Ta konieczność dwóch a nie jednej wizyty w punkcie szczepień nie jest niczym specjalnie nietypowym. Wiele środków podawanych w dzieciństwie wymaga dwóch dawek, np. szczepienie na ospę wietrzną, wirusowemu zapaleniu wątroby typu A. Dorośli zabezpieczający się przed półpaścem też są immunizowani podwójnie. Czasem jest aż 5, np. przy DTaP (szczepionka przeciwko błonicy, tężcowi i krztuścowi, zawierającą acelularną komponentę krztuśca).
Problem z podwójnym szczepieniem nie polega tylko na problemie zachęcenia wątpiących do odwiedzenia punktu szczepień aż dwa razy.

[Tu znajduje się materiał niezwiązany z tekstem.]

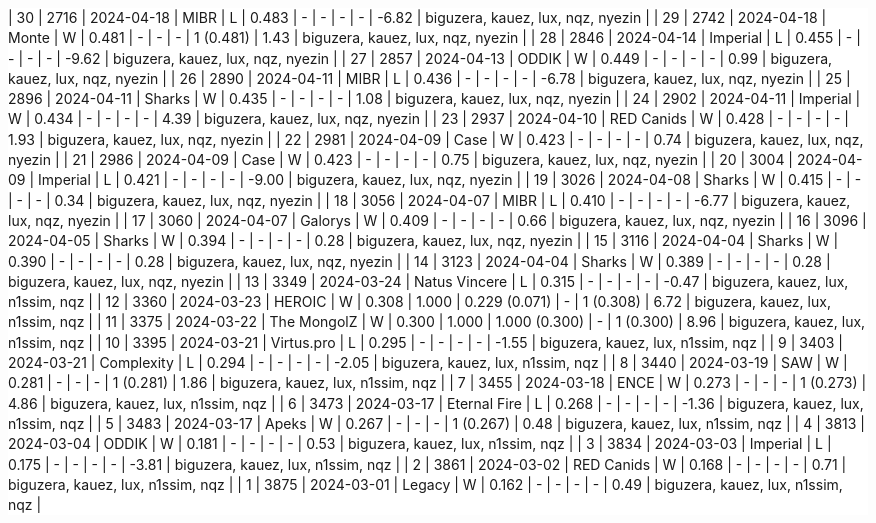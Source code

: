 |           30 |     2716 | 2024-04-18 | MIBR              | L   | 0.483      | -            | -                | -                | -         |    -6.82 | biguzera, kauez, lux, nqz, nyezin |
|           29 |     2742 | 2024-04-18 | Monte             | W   | 0.481      | -            | -                | -                | 1 (0.481) |     1.43 | biguzera, kauez, lux, nqz, nyezin |
|           28 |     2846 | 2024-04-14 | Imperial          | L   | 0.455      | -            | -                | -                | -         |    -9.62 | biguzera, kauez, lux, nqz, nyezin |
|           27 |     2857 | 2024-04-13 | ODDIK             | W   | 0.449      | -            | -                | -                | -         |     0.99 | biguzera, kauez, lux, nqz, nyezin |
|           26 |     2890 | 2024-04-11 | MIBR              | L   | 0.436      | -            | -                | -                | -         |    -6.78 | biguzera, kauez, lux, nqz, nyezin |
|           25 |     2896 | 2024-04-11 | Sharks            | W   | 0.435      | -            | -                | -                | -         |     1.08 | biguzera, kauez, lux, nqz, nyezin |
|           24 |     2902 | 2024-04-11 | Imperial          | W   | 0.434      | -            | -                | -                | -         |     4.39 | biguzera, kauez, lux, nqz, nyezin |
|           23 |     2937 | 2024-04-10 | RED Canids        | W   | 0.428      | -            | -                | -                | -         |     1.93 | biguzera, kauez, lux, nqz, nyezin |
|           22 |     2981 | 2024-04-09 | Case              | W   | 0.423      | -            | -                | -                | -         |     0.74 | biguzera, kauez, lux, nqz, nyezin |
|           21 |     2986 | 2024-04-09 | Case              | W   | 0.423      | -            | -                | -                | -         |     0.75 | biguzera, kauez, lux, nqz, nyezin |
|           20 |     3004 | 2024-04-09 | Imperial          | L   | 0.421      | -            | -                | -                | -         |    -9.00 | biguzera, kauez, lux, nqz, nyezin |
|           19 |     3026 | 2024-04-08 | Sharks            | W   | 0.415      | -            | -                | -                | -         |     0.34 | biguzera, kauez, lux, nqz, nyezin |
|           18 |     3056 | 2024-04-07 | MIBR              | L   | 0.410      | -            | -                | -                | -         |    -6.77 | biguzera, kauez, lux, nqz, nyezin |
|           17 |     3060 | 2024-04-07 | Galorys           | W   | 0.409      | -            | -                | -                | -         |     0.66 | biguzera, kauez, lux, nqz, nyezin |
|           16 |     3096 | 2024-04-05 | Sharks            | W   | 0.394      | -            | -                | -                | -         |     0.28 | biguzera, kauez, lux, nqz, nyezin |
|           15 |     3116 | 2024-04-04 | Sharks            | W   | 0.390      | -            | -                | -                | -         |     0.28 | biguzera, kauez, lux, nqz, nyezin |
|           14 |     3123 | 2024-04-04 | Sharks            | W   | 0.389      | -            | -                | -                | -         |     0.28 | biguzera, kauez, lux, nqz, nyezin |
|           13 |     3349 | 2024-03-24 | Natus Vincere     | L   | 0.315      | -            | -                | -                | -         |    -0.47 | biguzera, kauez, lux, n1ssim, nqz |
|           12 |     3360 | 2024-03-23 | HEROIC            | W   | 0.308      | 1.000        | 0.229 (0.071)    | -                | 1 (0.308) |     6.72 | biguzera, kauez, lux, n1ssim, nqz |
|           11 |     3375 | 2024-03-22 | The MongolZ       | W   | 0.300      | 1.000        | 1.000 (0.300)    | -                | 1 (0.300) |     8.96 | biguzera, kauez, lux, n1ssim, nqz |
|           10 |     3395 | 2024-03-21 | Virtus.pro        | L   | 0.295      | -            | -                | -                | -         |    -1.55 | biguzera, kauez, lux, n1ssim, nqz |
|            9 |     3403 | 2024-03-21 | Complexity        | L   | 0.294      | -            | -                | -                | -         |    -2.05 | biguzera, kauez, lux, n1ssim, nqz |
|            8 |     3440 | 2024-03-19 | SAW               | W   | 0.281      | -            | -                | -                | 1 (0.281) |     1.86 | biguzera, kauez, lux, n1ssim, nqz |
|            7 |     3455 | 2024-03-18 | ENCE              | W   | 0.273      | -            | -                | -                | 1 (0.273) |     4.86 | biguzera, kauez, lux, n1ssim, nqz |
|            6 |     3473 | 2024-03-17 | Eternal Fire      | L   | 0.268      | -            | -                | -                | -         |    -1.36 | biguzera, kauez, lux, n1ssim, nqz |
|            5 |     3483 | 2024-03-17 | Apeks             | W   | 0.267      | -            | -                | -                | 1 (0.267) |     0.48 | biguzera, kauez, lux, n1ssim, nqz |
|            4 |     3813 | 2024-03-04 | ODDIK             | W   | 0.181      | -            | -                | -                | -         |     0.53 | biguzera, kauez, lux, n1ssim, nqz |
|            3 |     3834 | 2024-03-03 | Imperial          | L   | 0.175      | -            | -                | -                | -         |    -3.81 | biguzera, kauez, lux, n1ssim, nqz |
|            2 |     3861 | 2024-03-02 | RED Canids        | W   | 0.168      | -            | -                | -                | -         |     0.71 | biguzera, kauez, lux, n1ssim, nqz |
|            1 |     3875 | 2024-03-01 | Legacy            | W   | 0.162      | -            | -                | -                | -         |     0.49 | biguzera, kauez, lux, n1ssim, nqz |
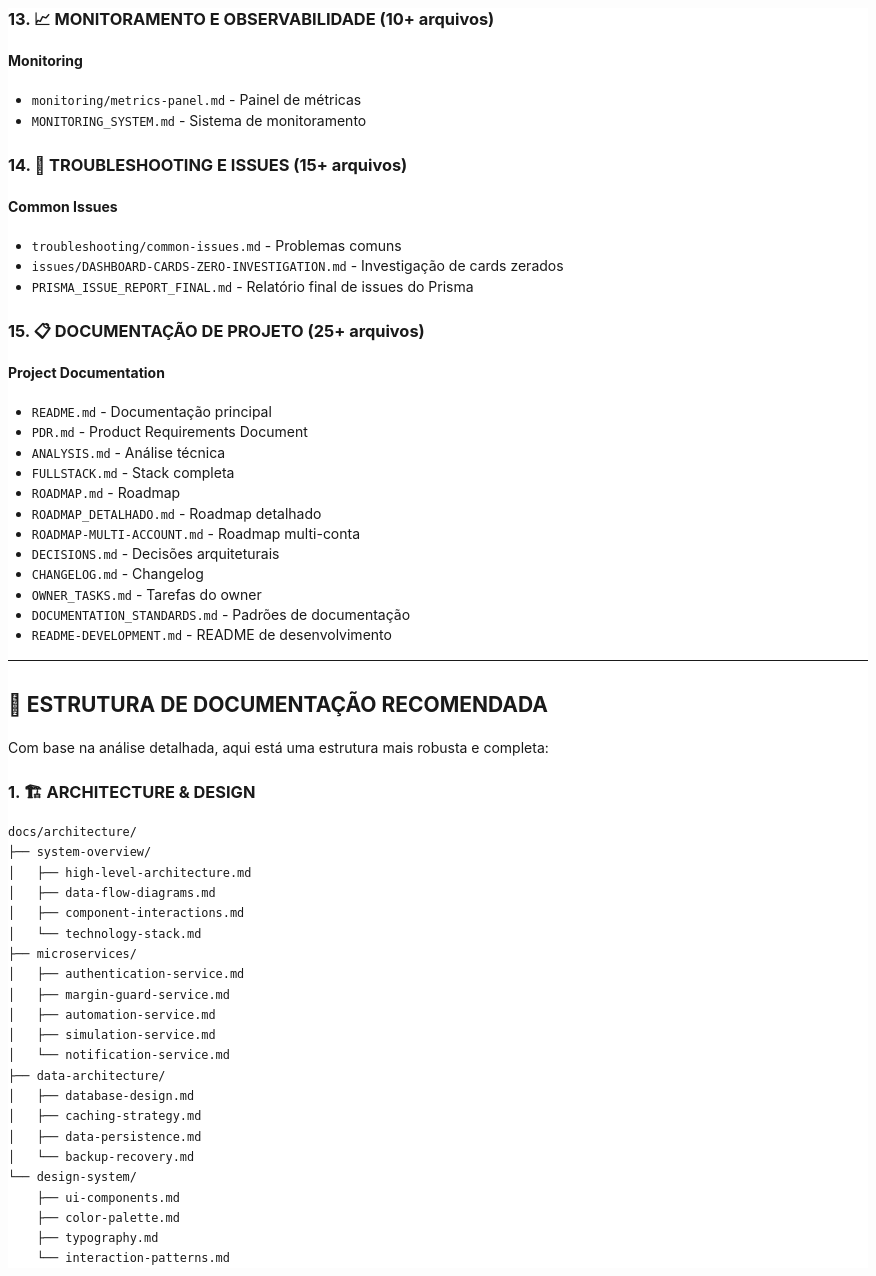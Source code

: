 ### **13. 📈 MONITORAMENTO E OBSERVABILIDADE (10+ arquivos)**

#### **Monitoring**
- `monitoring/metrics-panel.md` - Painel de métricas
- `MONITORING_SYSTEM.md` - Sistema de monitoramento

### **14. 🐛 TROUBLESHOOTING E ISSUES (15+ arquivos)**

#### **Common Issues**
- `troubleshooting/common-issues.md` - Problemas comuns
- `issues/DASHBOARD-CARDS-ZERO-INVESTIGATION.md` - Investigação de cards zerados
- `PRISMA_ISSUE_REPORT_FINAL.md` - Relatório final de issues do Prisma

### **15. 📋 DOCUMENTAÇÃO DE PROJETO (25+ arquivos)**

#### **Project Documentation**
- `README.md` - Documentação principal
- `PDR.md` - Product Requirements Document
- `ANALYSIS.md` - Análise técnica
- `FULLSTACK.md` - Stack completa
- `ROADMAP.md` - Roadmap
- `ROADMAP_DETALHADO.md` - Roadmap detalhado
- `ROADMAP-MULTI-ACCOUNT.md` - Roadmap multi-conta
- `DECISIONS.md` - Decisões arquiteturais
- `CHANGELOG.md` - Changelog
- `OWNER_TASKS.md` - Tarefas do owner
- `DOCUMENTATION_STANDARDS.md` - Padrões de documentação
- `README-DEVELOPMENT.md` - README de desenvolvimento

---

## 🎯 **ESTRUTURA DE DOCUMENTAÇÃO RECOMENDADA**

Com base na análise detalhada, aqui está uma estrutura mais robusta e completa:

### **1. 🏗️ ARCHITECTURE & DESIGN**
```
docs/architecture/
├── system-overview/
│   ├── high-level-architecture.md
│   ├── data-flow-diagrams.md
│   ├── component-interactions.md
│   └── technology-stack.md
├── microservices/
│   ├── authentication-service.md
│   ├── margin-guard-service.md
│   ├── automation-service.md
│   ├── simulation-service.md
│   └── notification-service.md
├── data-architecture/
│   ├── database-design.md
│   ├── caching-strategy.md
│   ├── data-persistence.md
│   └── backup-recovery.md
└── design-system/
    ├── ui-components.md
    ├── color-palette.md
    ├── typography.md
    └── interaction-patterns.md
```

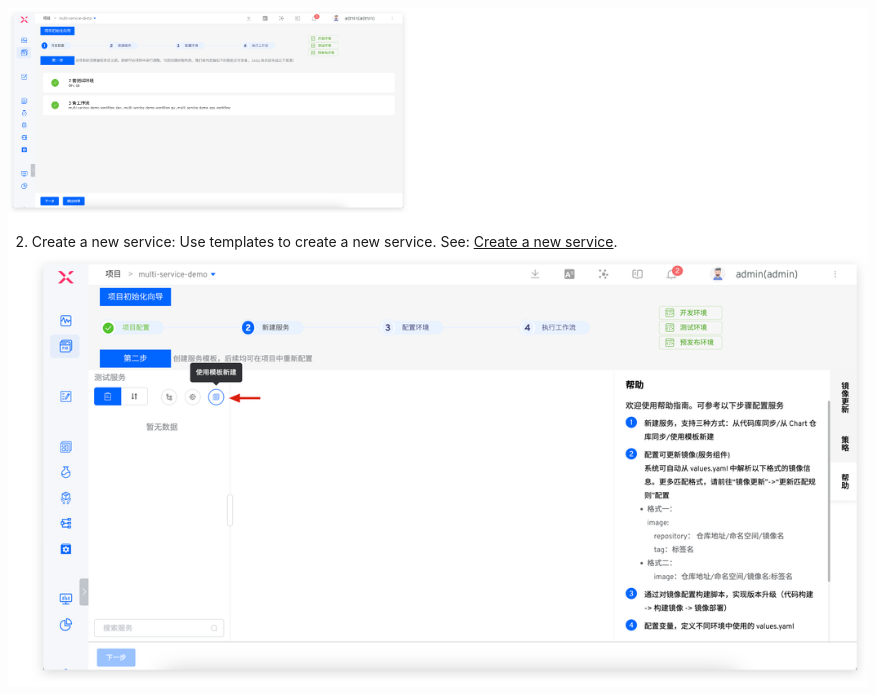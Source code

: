 <img src="../../_images/project_admin_26.png" width="400">


2. Create a new service: Use templates to create a new service. See: [Create a new service](/en/Zadig%20v4.0/project/service/helm/chart/#create-a-single-service-using-templates).
![New project access](../../_images/project_admin_27.png)
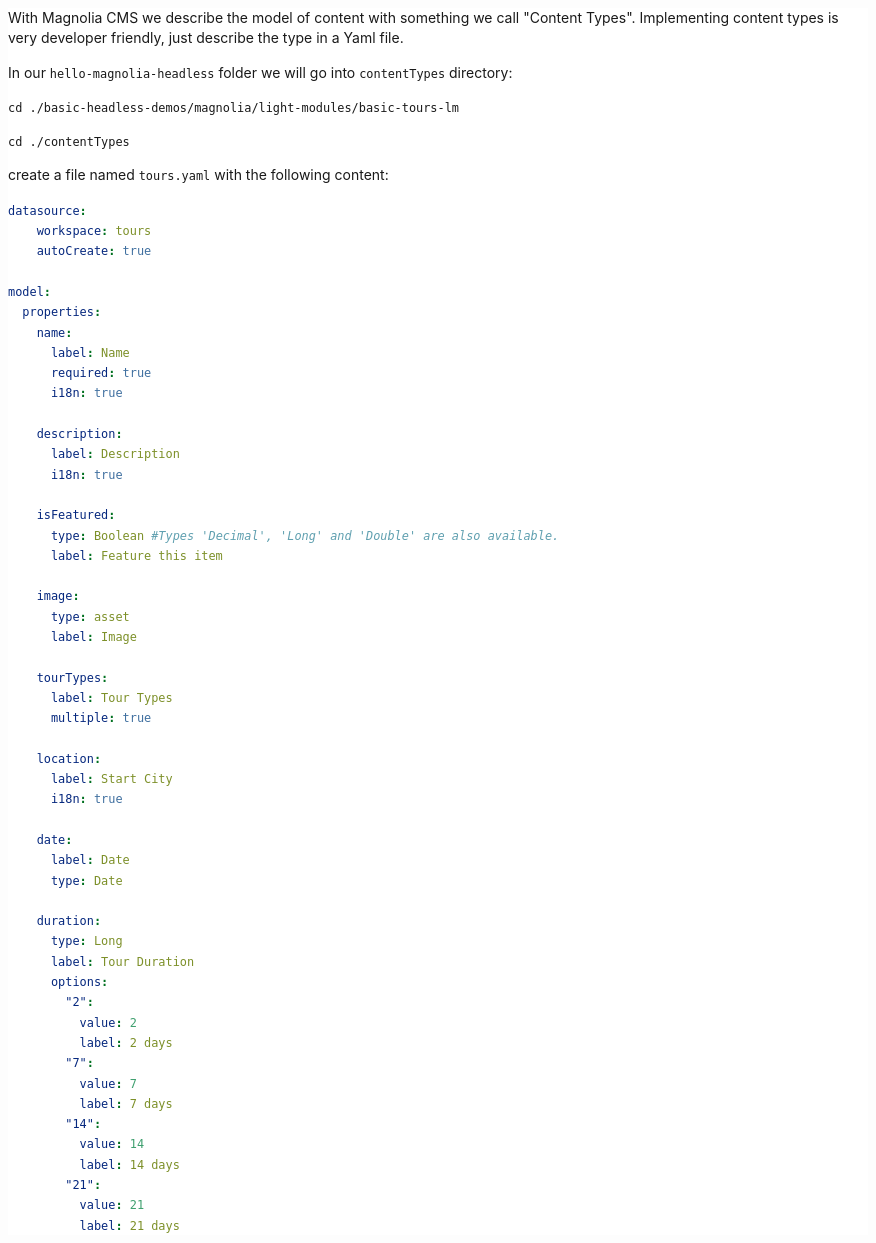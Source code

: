With Magnolia CMS we describe the model of content with something we call "Content Types". Implementing content types is very developer friendly, just describe the type in a Yaml file.

In our ```hello-magnolia-headless``` folder we will go into `contentTypes` directory:

```
cd ./basic-headless-demos/magnolia/light-modules/basic-tours-lm
```
```
cd ./contentTypes
```
create a file named ```tours.yaml``` with the following content:

```yaml
datasource:
    workspace: tours
    autoCreate: true

model:
  properties:
    name:
      label: Name
      required: true
      i18n: true

    description:
      label: Description
      i18n: true

    isFeatured:
      type: Boolean #Types 'Decimal', 'Long' and 'Double' are also available.
      label: Feature this item

    image:
      type: asset
      label: Image

    tourTypes:
      label: Tour Types
      multiple: true

    location:
      label: Start City
      i18n: true

    date:
      label: Date
      type: Date

    duration:
      type: Long
      label: Tour Duration
      options:
        "2":
          value: 2
          label: 2 days
        "7":
          value: 7
          label: 7 days
        "14":
          value: 14
          label: 14 days
        "21":
          value: 21
          label: 21 days

```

Chodzi o liczbę zamawianych dawek. A na tym się nie kończy. Trzeba kupić dwa razy tyle strzykawek, środków opatrunkowych czy igieł. Rzeczywistość naszych czasów jest taka, że walkę o ograniczoną liczbę środków mających zapobiegać SARS-CoV-2 wygrają najbogatsi i najsilniejsi. A każdy chce być pierwszy.
Osobno ”o swoje” mogą walczyć Indie, USA, Rosja czy Chiny albo Australia. Kraje Unii Europejskiej zjednoczyły się próbując zamówić maksymalnie dużo dawek u maksymalnie wielu dostawców. Polska na szczęście w tym przedsięwzięciu udział. W końcu pod względem liczby mieszkańców jesteśmy piątym krajem na liście chętnych na szczepionkę.
Według Komisji Europejskiej szczepionki na SARS-CoV-2 będą dostępne dla wszystkich 446 milionów obywateli UE. Domyślnie każde państwo będzie mogło kupić w ramach danej umowy z dostawcą liczbę dawek wprost proporcjonalną do własnej populacji. Dostawa nastąpi w ”ciągu 12 – 18 miesięcy”.
Sęk w tym, że jeżeli z AstraZeneca zabezpieczono zakup 300 mln (+100 mln) dawek, to przy podwójnym szczepieniu AZD1222/Covishield dostanie jedynie od 150 do 200 mln osób. Tak samo z Moderną. Tam UE zabezpieczyła 80 mln dawek, ale to jedynie szczepionki dla 40 mln osób. Nie dziwi więc, że w Europie nie wszystkim będzie dane się zaszczepić.
Polska ma już pomysł jak i komu podać szczepionkę najpierw i bezpłatnie. Ministerstwo Zdrowia 18 sierpnia powołało zespół ds. zakupu odpowiedniego środka zabezpieczającego przed koronawirusem. Pierwsze posiedzenie tegoż zespołu odbyło się w czwartek 27 sierpnia 2020 r.
Ustalono, że immunizacja będzie zalecana i w pełni dotowana osobom z grup największego ryzyka, które skończyły 65 lat, pacjentom, które mają choroby współistniejące (np. astmę), oraz pracownikom ochrony zdrowia.
– Koncentrujemy się na zapewnieniu szczepionki grupom, które są najbardziej narażone. Ważymy ryzyko. Jeżeli ktoś jest młody, widzimy na dziś, że przypadków zgonów było niezmiernie mało. Musielibyśmy zaszczepić dużą liczbę osób, na przykład w wieku 18-40 lat, żeby uniknąć jednego zgonu – stwierdził wiceminister zdrowia Maciej Miłkowski.